Oui, on enchaîne vendredi, samedi … tiens ça aussi c’est quelque chose qui a changé ! Avant on arrivait à jouer des lundis, mardis, mais c’est fini ça ! Les grosses boites ont tout rationalisé, et c’est plus que le week-end. De plus, avec cet espèce de petit con qui un jour nous a dit “Travaillez plus pour gagnez plus”, qui a culpabilisé la France qui se couche tard par ceux qui se lèvent tôt… Le con de sa mère, il a fini par faire flipper tout le monde. Je suis vraiment en colère quand je parle de ça. Ce qui fait que les gens le dimanche soir ils sont fatigués en pensant au lundi matin. Même s’ils ont dormi tout le week-end ! Les gens stressent, ne pensent qu’au travail, pour consommer ce qu’on leur dit de consommer, au tarif qu’on leur dit de consommer, aux heures où on leur dit de consommer. Voilà ce qui a fondamentalement changé dans notre société. On sort plus le dimanche, le lundi, le mardi … Alors voilà on ne tourne plus que les week-ends, et moi quasiment tous les mardis, mercredis, je fais des apéros, je monte mon petit soundsystem

Quand tu as le système contre toi, tu montes un soundsystem ! Tu n’arrêtes effectivement jamais …

Oui, ca devient un peu fatiguant d’ailleurs, surtout à nos âges. J’aime pouvoir faire les deux dimensions. Si tu passes ta vie devant 25 000 personnes qui sont toutes acquises, et que tu te remets pas au contact des petits trucs, tu perds ton âme, tu perds l’essence de ce que tu es.

Au festival du Bout du monde, c’était la dernière date de la tournée de Massilia. Si on vous avait proposé des dates en août vous auriez dit oui ?

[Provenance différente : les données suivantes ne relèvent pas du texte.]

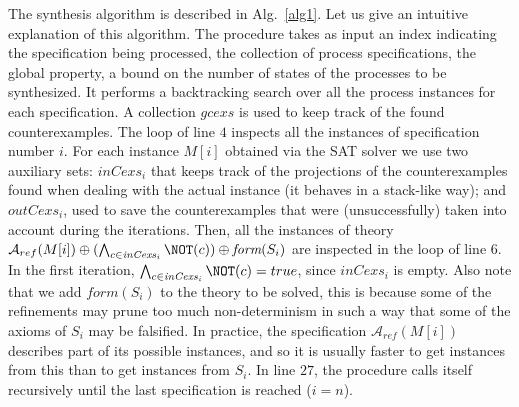 The synthesis algorithm is described in Alg.~\ref{alg1}. Let us give an intuitive explanation of this algorithm.
The procedure takes as input an index indicating the specification being processed, the collection of process specifications, the global property, a bound on the number of   states of the processes to be synthesized. It performs a backtracking search over all the process instances for each specification. A collection $\mathit{gcexs}$ is used to keep track of the found counterexamples. 
	 The loop of line $4$ inspects all the instances of specification number $i$. For each instance $M[i]$ obtained via the SAT solver we use two auxiliary sets: $\mathit{inCexs}_i$ that keeps track of the projections of the counterexamples found when dealing with the actual instance (it behaves in a stack-like way); and  $\mathit{outCexs}_i$, used to save the counterexamples that  were (unsuccessfully) taken into account during the iterations.	 Then, all the instances of theory $\mathcal{A}_{ref}(M[i])\oplus (\bigwedge_{c \in \mathit{inCexs}_i} \NOT(c)) \oplus \textit{form}(S_i)$ are inspected in the loop of line $6$. In the first iteration, $\bigwedge_{c \in \mathit{inCexs}_i} \NOT(c) = true$, since $\mathit{inCexs}_i$ is empty. Also note that we add $\mathit{form}(S_i)$ to the theory to be solved, this is because some of the refinements may prune too much non-determinism in such a way that some of the axioms of $S_i$ may be falsified. In practice, the specification $\mathcal{A}_{ref}(M[i])$ describes part of its possible instances, and so it is usually faster to get instances  from this than to get instances from $S_i$. 
	 In line $27$, the procedure calls itself recursively until the last specification is reached ($i=n$).
	 
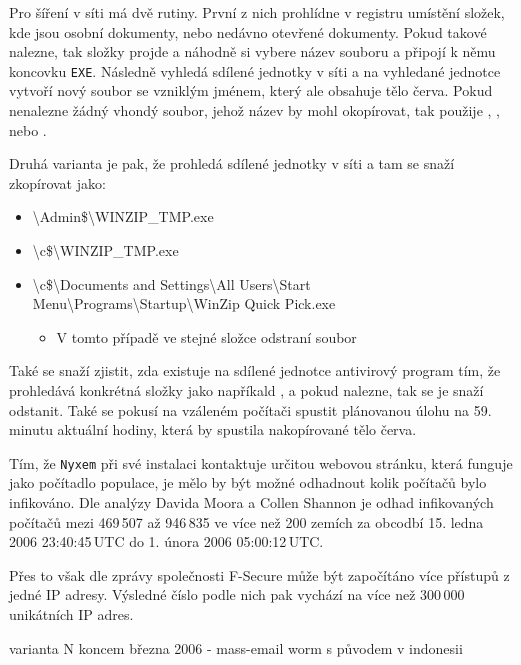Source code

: \documentclass[a4paper,12pt]{article}
\begin{document}
Pro šíření v síti má dvě rutiny. První z nich prohlídne v registru umístění složek, kde jsou osobní dokumenty, nebo nedávno otevřené dokumenty. Pokud takové nalezne, tak složky projde a náhodně si vybere název souboru a připojí k němu koncovku \texttt{EXE}. Následně vyhledá sdílené jednotky v síti a na vyhledané jednotce vytvoří nový soubor se vzniklým jménem, který ale obsahuje tělo červa. Pokud nenalezne žádný vhondý soubor, jehož název by mohl okopírovat, tak použije , , nebo .\cite{nyxem-fsecure}

Druhá varianta je pak, že prohledá sdílené jednotky v síti a tam se snaží zkopírovat jako:
\begin{itemize}
	\item \textbackslash Admin\$\textbackslash WINZIP\_TMP.exe
	\item \textbackslash c\$\textbackslash WINZIP\_TMP.exe
	\item \textbackslash c\$\textbackslash Documents and Settings\textbackslash All Users\textbackslash Start Menu\textbackslash Programs\textbackslash Startup\textbackslash WinZip Quick Pick.exe
	\begin{itemize}
		\item V tomto případě ve stejné složce odstraní soubor 
	\end{itemize}
\end{itemize}
Také se snaží zjistit, zda existuje na sdílené jednotce antivirový program tím, že prohledává konkrétná složky jako napříkald , a pokud nalezne, tak se je snaží odstanit. Také se pokusí na vzáleném počítači spustit plánovanou úlohu na 59. minutu aktuální hodiny, která by spustila nakopírované tělo červa.\cite{nyxem-fsecure}

Tím, že \texttt{Nyxem} při své instalaci kontaktuje určitou webovou stránku, která funguje jako počítadlo populace, je mělo by být možné odhadnout kolik počítačů bylo infikováno. Dle analýzy Davida Moora a Collen Shannon je odhad infikovaných počítačů mezi 469\,507 až 946\,835 ve více než 200 zemích za obcodbí 15. ledna 2006 23:40:45\,UTC do 1. února 2006 05:00:12\,UTC.\cite{nyxem-caida}

Přes to však dle zprávy společnosti F-Secure může být započítáno více přístupů z jedné IP adresy. Výsledné číslo podle nich pak vychází na více než 300\,000 unikátních IP adres.\cite{nyxem-fsecure}


varianta N koncem března 2006 - mass-email worm s původem v indonesii
\end{document}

Non ! J’ai refusé 10 dates en août sur mon projet personnel. Mais tu peux très bien passer ta vie en tournée. C’est confortable, on s’occupe de toi. Tu as deux heures sur scène, quand tu veux dormir, tu dors, sauf quand on nous appelle pour des interviews ! (rires) Tu es assez rythmé, tu t’adaptes. Le maçon se lève tous les matins pour bosser. C’est pour la tête que c’est pas bon de jamais s’arrêter. En rentrant, on aura du boulot en octobre. J’ai sorti mon nouvel album il y a deux mois, il faut le jouer, le défendre sur scène. Les autres membres du groupe ont aussi fait leurs projets, comme Gari avec Collectif 13.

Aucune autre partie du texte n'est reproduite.